Though 90 at the time of filming, Varda still emanates her characteristic vibrant energy. She offers a wide-ranging journey through her world: her filming process, her feminism, her fine-art photography and her long-time relationship with director Jacques Demy. There are signature flourishes of animation and formal detours into the dreams that form the integral basis of her reality.
Varda died only a month after Varda by Agnès premiered at Berlin this year, and with this in mind, it is hard not to see it as a eulogy. Yet, like all of Varda’s work, it brims with life. And its takeaway is not a past-tense legacy but a sense of how Varda lived through her films, of what she brought to the art form, and—the greatest gift—of finding the extraordinary in the ordinary. “Nothing is banal if you film people with empathy and love,” Varda once said. This is the inspiration she has left us with.

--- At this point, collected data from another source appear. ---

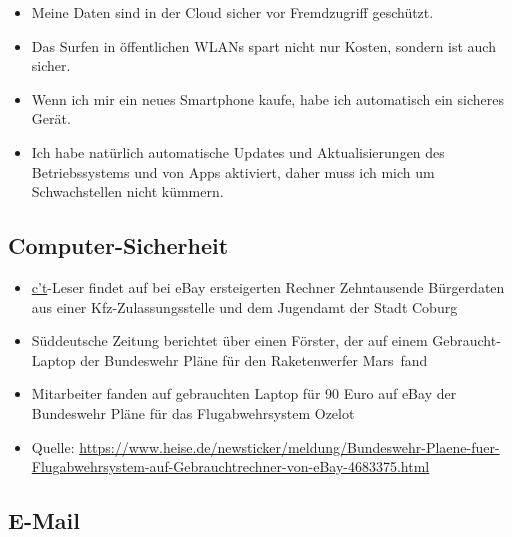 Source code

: \begin{frame}
\begin{itemize}
	\item Meine Daten sind in der Cloud sicher vor Fremdzugriff geschützt.
	\item Das Surfen in öffentlichen WLANs spart nicht nur Kosten, sondern ist auch sicher.
	\item Wenn ich mir ein neues Smartphone kaufe, habe ich automatisch ein sicheres Gerät.
	\item Ich habe natürlich automatische Updates und Aktualisierungen des Betriebssystems und von Apps aktiviert, daher muss ich mich um Schwachstellen nicht kümmern.
\end{itemize}
\end{frame}

\subsection{Computer-Sicherheit}


\begin{frame}
\begin{itemize}
	\item \href{https://www.heise.de/ct/}{c't}-Leser findet auf bei eBay ersteigerten Rechner Zehntausende Bürgerdaten aus einer Kfz-Zulassungsstelle und dem Jugendamt der Stadt Coburg
	\item Süddeutsche Zeitung berichtet über einen Förster, der auf einem Gebraucht-Laptop der Bundeswehr Pläne für den Raketenwerfer \glqq Mars\grqq\ fand
	\item Mitarbeiter fanden auf gebrauchten Laptop für 90 Euro auf eBay der Bundeswehr Pläne für das Flugabwehrsystem \glqq Ozelot\grqq
	\item \scriptsize{Quelle: \href{https://www.heise.de/newsticker/meldung/Bundeswehr-Plaene-fuer-Flugabwehrsystem-auf-Gebrauchtrechner-von-eBay-4683375.html}{https://www.heise.de/newsticker/meldung/Bundeswehr-Plaene-fuer-Flugabwehrsystem-auf-Gebrauchtrechner-von-eBay-4683375.html}}
\end{itemize}
\end{frame}

\subsection{E-Mail}

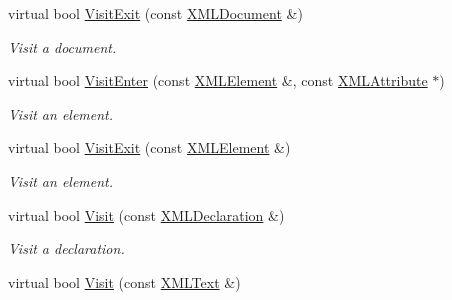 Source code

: \begin{DoxyCompactItemize}
\mbox{\label{classtinyxml2_1_1XMLVisitor_a170e9989cd046ba904f302d087e07086}} 
virtual bool \hyperlink{classtinyxml2_1_1XMLVisitor_a170e9989cd046ba904f302d087e07086}{Visit\+Exit} (const \hyperlink{classtinyxml2_1_1XMLDocument}{X\+M\+L\+Document} \&)
\begin{DoxyCompactList}\small\item\em Visit a document. \end{DoxyCompactList}\item 
\mbox{\label{classtinyxml2_1_1XMLVisitor_af97980a17dd4e37448b181f5ddfa92b5}} 
virtual bool \hyperlink{classtinyxml2_1_1XMLVisitor_af97980a17dd4e37448b181f5ddfa92b5}{Visit\+Enter} (const \hyperlink{classtinyxml2_1_1XMLElement}{X\+M\+L\+Element} \&, const \hyperlink{classtinyxml2_1_1XMLAttribute}{X\+M\+L\+Attribute} $\ast$)
\begin{DoxyCompactList}\small\item\em Visit an element. \end{DoxyCompactList}\item 
\mbox{\label{classtinyxml2_1_1XMLVisitor_a772f10ddc83f881956d32628faa16eb6}} 
virtual bool \hyperlink{classtinyxml2_1_1XMLVisitor_a772f10ddc83f881956d32628faa16eb6}{Visit\+Exit} (const \hyperlink{classtinyxml2_1_1XMLElement}{X\+M\+L\+Element} \&)
\begin{DoxyCompactList}\small\item\em Visit an element. \end{DoxyCompactList}\item 
\mbox{\label{classtinyxml2_1_1XMLVisitor_adc75bd459fc7ba8223b50f0616767f9a}} 
virtual bool \hyperlink{classtinyxml2_1_1XMLVisitor_adc75bd459fc7ba8223b50f0616767f9a}{Visit} (const \hyperlink{classtinyxml2_1_1XMLDeclaration}{X\+M\+L\+Declaration} \&)
\begin{DoxyCompactList}\small\item\em Visit a declaration. \end{DoxyCompactList}\item 
\mbox{\label{classtinyxml2_1_1XMLVisitor_af30233565856480ea48b6fa0d6dec65b}} 
virtual bool \hyperlink{classtinyxml2_1_1XMLVisitor_af30233565856480ea48b6fa0d6dec65b}{Visit} (const \hyperlink{classtinyxml2_1_1XMLText}{X\+M\+L\+Text} \&)

\end{DoxyCompactItemize}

“Rendering the passage of time as a painful yet serene experience, Varda by Agnès comprehends what it means to be a human with a natural flair for creative output.” (Alasdair Bayman, CineVue)
“Like much of her digital work in the twentieth century, Varda’s approach here is a kind of expansive introspection; it’s a film which looks both inwards and outwards at the same time. And like Varda herself, it pulls off the combination of a trundling, amiable pace with a biting intellectual acuity.” (Wendy Ide, Screen International)
“Two hours in this director’s company is a pleasure.” (Peter Bradshaw, The Guardian)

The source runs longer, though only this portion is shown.